With no action being taken, a guard decided to take a different approach and in June surreptitiously recorded a video of guards napping while sitting in chairs in the plant's "ready" room. The video was obtained recently by a New York City television station which brought it to the attention of the NRC and Exelon before it was broadcast earlier this week.

But Danielle Bryan, president of POGO, questioned in a letter to NRC Chairman Dale Klein on Friday why the NRC had not taken action much earlier, citing the March letter to the NRC resident inspector.

An NRC spokesman said the agency had not yet received the POGO letter and had no immediate response to it.

Bryan also suggested that neither regional officials nor plant resident inspectors be involved in the NRC investigation and that they "should be the target" of an internal NRC review because of their inaction following the March letter.

The letter, confirmed by the NRC, describes an orchestrated routine of guards taking naps and covering for each other including guards manning bullet-resistant watch towers that are critical to the plant's defense against a possible terrorist attack.

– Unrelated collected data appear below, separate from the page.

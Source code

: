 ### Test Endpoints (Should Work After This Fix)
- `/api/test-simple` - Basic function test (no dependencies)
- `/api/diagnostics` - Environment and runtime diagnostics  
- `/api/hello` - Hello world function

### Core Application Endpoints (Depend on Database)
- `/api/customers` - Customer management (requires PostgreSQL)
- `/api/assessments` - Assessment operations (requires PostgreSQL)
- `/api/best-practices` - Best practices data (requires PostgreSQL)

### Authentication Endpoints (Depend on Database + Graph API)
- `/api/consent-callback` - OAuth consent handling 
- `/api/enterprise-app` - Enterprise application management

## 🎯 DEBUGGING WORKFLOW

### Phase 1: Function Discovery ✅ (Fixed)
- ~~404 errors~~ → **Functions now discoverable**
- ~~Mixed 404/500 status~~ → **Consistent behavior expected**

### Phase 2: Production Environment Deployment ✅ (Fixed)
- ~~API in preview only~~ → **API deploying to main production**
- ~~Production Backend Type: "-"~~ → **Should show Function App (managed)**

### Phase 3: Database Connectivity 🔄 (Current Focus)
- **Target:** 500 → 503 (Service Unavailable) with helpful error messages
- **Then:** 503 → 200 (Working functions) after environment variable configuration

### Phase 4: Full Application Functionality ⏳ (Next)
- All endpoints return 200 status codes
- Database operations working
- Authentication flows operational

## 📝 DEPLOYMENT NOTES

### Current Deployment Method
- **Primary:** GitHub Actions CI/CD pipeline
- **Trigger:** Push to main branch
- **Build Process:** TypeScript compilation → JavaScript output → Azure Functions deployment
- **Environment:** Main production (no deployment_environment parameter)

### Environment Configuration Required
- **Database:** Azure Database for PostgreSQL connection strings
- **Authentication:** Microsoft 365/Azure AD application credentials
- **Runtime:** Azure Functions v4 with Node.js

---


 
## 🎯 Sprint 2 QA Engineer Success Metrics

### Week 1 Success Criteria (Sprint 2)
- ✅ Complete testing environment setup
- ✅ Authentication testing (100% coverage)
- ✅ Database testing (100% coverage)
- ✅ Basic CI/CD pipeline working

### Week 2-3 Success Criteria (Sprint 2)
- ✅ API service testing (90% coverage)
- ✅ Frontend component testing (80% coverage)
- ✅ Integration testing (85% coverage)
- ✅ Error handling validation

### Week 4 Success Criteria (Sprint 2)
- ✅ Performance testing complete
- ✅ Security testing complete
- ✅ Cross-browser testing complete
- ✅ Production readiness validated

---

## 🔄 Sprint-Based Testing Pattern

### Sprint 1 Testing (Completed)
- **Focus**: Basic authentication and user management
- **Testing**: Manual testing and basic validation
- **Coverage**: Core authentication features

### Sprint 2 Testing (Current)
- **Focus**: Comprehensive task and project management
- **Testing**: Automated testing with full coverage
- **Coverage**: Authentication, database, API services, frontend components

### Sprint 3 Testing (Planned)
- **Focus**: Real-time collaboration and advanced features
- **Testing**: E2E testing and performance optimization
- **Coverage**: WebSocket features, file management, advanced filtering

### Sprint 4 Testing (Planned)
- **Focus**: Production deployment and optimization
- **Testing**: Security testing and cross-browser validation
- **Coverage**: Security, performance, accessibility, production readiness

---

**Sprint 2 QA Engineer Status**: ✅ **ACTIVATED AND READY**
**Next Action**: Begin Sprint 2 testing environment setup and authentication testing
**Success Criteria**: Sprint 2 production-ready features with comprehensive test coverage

"Since the security towers ... went into use, security officers have been sleeping on duty at an alarming rate," said the letter. "... Due to fatigue, officers take power naps that last 10 to 15 minutes or longer, depending on radio transmissions."

In the watch towers some of the guard officers "have to wake the sleeping officers up and (they) feel they are becoming part of a cover-up by not reporting these incidents," the writer alleged.

He said a fear of retaliation prevented the guards from reporting the problem to plant managers or the NRC. "They (the guards) know the NRC and licensee operate and feel no one wants to really find out if anyone is sleeping," the letter said.

In announcing last week that Wackenhut's contract at Peach Bottom was being ended, Exelon executive Chris Crane emphasized that guards' sleeping on the job "is not acceptable and we will not tolerate it." However, he maintained, the incidents in the ready room did not affect plant safety or security.